What it does: BAE Systems is one of the world’s leading defence companies and a major supplier to UK and US armed forces.  

By Royston Wild. Defence giant BAE Systems (LSE: BA) is the best-performing FTSE 100 share over the past six months at the time of writing. 

In fact, it’s risen around 40% in value in the year to date. And more recently its share price has remained rock-solid whilst other UK shares have toiled in this new bear market. 

I think the Footsie firm remains an ideal growth stock for me to buy today. Soaring inflation and growing recessionary risks pose a threat to more cyclical stocks. Defence stocks like BAE Systems, on the other hand, can expect trading conditions to remain robust in the near term, meaning investor selling should be kept to a minimum. 

Government defence spending is something that remains broadly resistant to wider economic conditions. War is a constant of history and countries have to be prepared to defend themselves at a moment’s notice. 

This explains why City analysts think BAE Systems’ annual earnings will rise 7% in both 2022 and 2023. This is despite the threat that supply chain problems pose to its operations. 

Royston Wild does not own shares in BAE Systems. 

Experian

What it does: Experian provides credit data to lenders to allow them to assess the creditworthiness of potential borrowers.

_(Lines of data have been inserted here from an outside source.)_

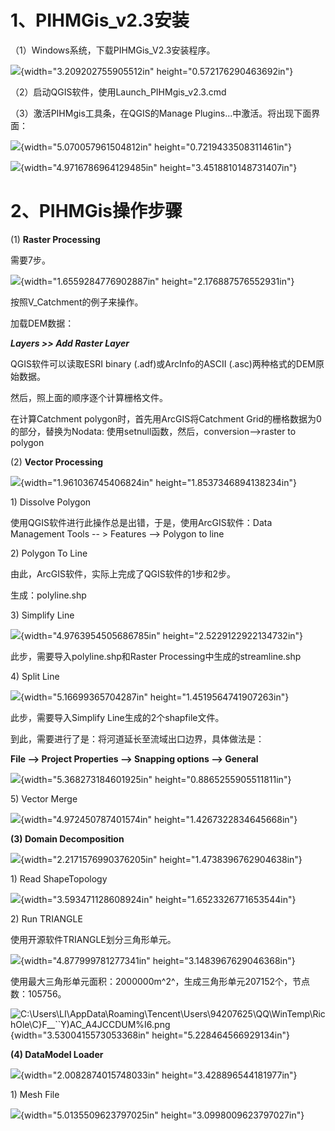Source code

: # 1、PIHMGis_v2.3安装

（1）Windows系统，下载PIHMGis_V2.3安装程序。

![](./media/image1.png){width="3.209202755905512in"
height="0.572176290463692in"}

（2）启动QGIS软件，使用Launch_PIHMgis_v2.3.cmd

（3）激活PIHMgis工具条，在QGIS的Manage
Plugins\...中激活。将出现下面界面：

![](./media/image2.png){width="5.070057961504812in"
height="0.7219433508311461in"}

![](./media/image3.png){width="4.9716786964129485in"
height="3.4518810148731407in"}

# 2、PIHMGis操作步骤

\(1\) **Raster Processing**

需要7步。

![](./media/image4.png){width="1.6559284776902887in"
height="2.176887576552931in"}

按照V_Catchment的例子来操作。

加载DEM数据：

***Layers \>\> Add Raster Layer***

QGIS软件可以读取ESRI binary (.adf)或ArcInfo的ASCII
(.asc)两种格式的DEM原始数据。

然后，照上面的顺序逐个计算栅格文件。

在计算Catchment polygon时，首先用ArcGIS将Catchment
Grid的栅格数据为0的部分，替换为Nodata:
使用setnull函数，然后，conversion\--\>raster to polygon

\(2\) **Vector Processing**

![](./media/image5.png){width="1.961036745406824in"
height="1.8537346894138234in"}

1\) Dissolve Polygon

使用QGIS软件进行此操作总是出错，于是，使用ArcGIS软件：Data Management
Tools \-- \> Features \--\> Polygon to line

2\) Polygon To Line

由此，ArcGIS软件，实际上完成了QGIS软件的1步和2步。

生成：polyline.shp

3\) Simplify Line

![](./media/image6.png){width="4.9763954505686785in"
height="2.5229122922134732in"}

此步，需要导入polyline.shp和Raster Processing中生成的streamline.shp

4\) Split Line

![](./media/image7.png){width="5.16699365704287in"
height="1.4519564741907263in"}

此步，需要导入Simplify Line生成的2个shapfile文件。

到此，需要进行了是：将河道延长至流域出口边界，具体做法是：

**File \--\> Project Properties \--\> Snapping options \--\> General**

![](./media/image8.png){width="5.368273184601925in"
height="0.8865255905511811in"}

5\) Vector Merge

![](./media/image9.png){width="4.972450787401574in"
height="1.4267322834645668in"}

**(3) Domain Decomposition**

![](./media/image10.png){width="2.2171576990376205in"
height="1.4738396762904638in"}

1\) Read ShapeTopology

![](./media/image11.png){width="3.593471128608924in"
height="1.6523326771653544in"}

2\) Run TRIANGLE

使用开源软件TRIANGLE划分三角形单元。

![](./media/image12.png){width="4.877999781277341in"
height="3.1483967629046368in"}

使用最大三角形单元面积：2000000m^2^，生成三角形单元207152个，节点数：105756。

![C:\\Users\\LI\\AppData\\Roaming\\Tencent\\Users\\94207625\\QQ\\WinTemp\\RichOle\\C}F\_\_\`\`Y)AC_A4JCCDUM%I6.png](./media/image13.png){width="3.5300415573053368in"
height="5.228464566929134in"}

**(4) DataModel Loader**

![](./media/image14.png){width="2.0082874015748033in"
height="3.428896544181977in"}

1\) Mesh File

![](./media/image15.png){width="5.0135509623797025in"
height="3.0998009623797027in"}
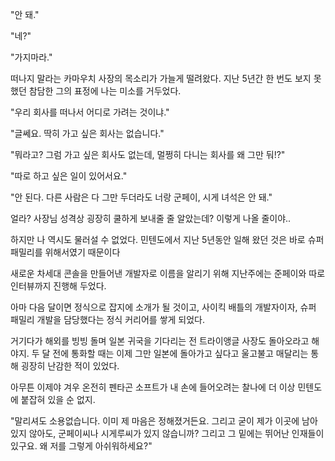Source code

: "안 돼."

"네?"

"가지마라."

떠나지 말라는 카마우치 사장의 목소리가 가늘게 떨려왔다. 지난 5년간 한 번도 보지 못했던 참담한 그의 표정에 나는 미소를 거두었다.

"우리 회사를 떠나서 어디로 가려는 것이냐."

"글쎄요. 딱히 가고 싶은 회사는 없습니다."

"뭐라고? 그럼 가고 싶은 회사도 없는데, 멀쩡히 다니는 회사를 왜 그만 둬!?"

"따로 하고 싶은 일이 있어서요."

"안 된다. 다른 사람은 다 그만 두더라도 너랑 군페이, 시게 녀석은 안 돼."

얼라? 사장님 성격상 굉장히 쿨하게 보내줄 줄 알았는데? 이렇게 나올 줄이야..

하지만 나 역시도 물러설 수 없었다. 민텐도에서 지난 5년동안 일해 왔던 것은 바로 슈퍼 패밀리를 위해서였기 때문이다

새로운 차세대 콘솔을 만들어낸 개발자로 이름을 알리기 위해 지난주에는 준페이와 따로 인터뷰까지 진행해 두었다.

아마 다음 달이면 정식으로 잡지에 소개가 될 것이고, 사이킥 배틀의 개발자이자, 슈퍼 패밀리 개발을 담당했다는 정식 커리어를 쌓게 되었다.

거기다가 해외를 빙빙 돌며 일본 귀국을 기다리는 전 트라이앵글 사장도 돌아오라고 해야지. 두 달 전에 통화할 때는 이제 그만 일본에 돌아가고 싶다고 울고불고 매달리는 통해 굉장히 난감한 적이 있었다.

아무튼 이제야 겨우 온전히 펜타곤 소프트가 내 손에 들어오려는 찰나에 더 이상 민텐도에 붙잡혀 있을 순 없지.

"말리셔도 소용없습니다. 이미 제 마음은 정해졌거든요. 그리고 굳이 제가 이곳에 남아있지 않아도, 군페이씨나 시게루씨가 있지 않습니까? 그리고 그 밑에는 뛰어난 인재들이 있구요. 왜 저를 그렇게 아쉬워하세요?"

By Stephen Wright. I’m keeping things simple with my top UK growth share for July. 

In my view, a good growth stock is one that grows. Specifically, it grows its earnings and then uses those earnings to generate more earnings. This is exactly what Experian (LSE:EXPN) does. 

The company’s strong growth is protected by a high barrier to entry. Experian has a huge database of credit information that it bases its credit scores on, and this would be difficult for a smaller competitor to emulate.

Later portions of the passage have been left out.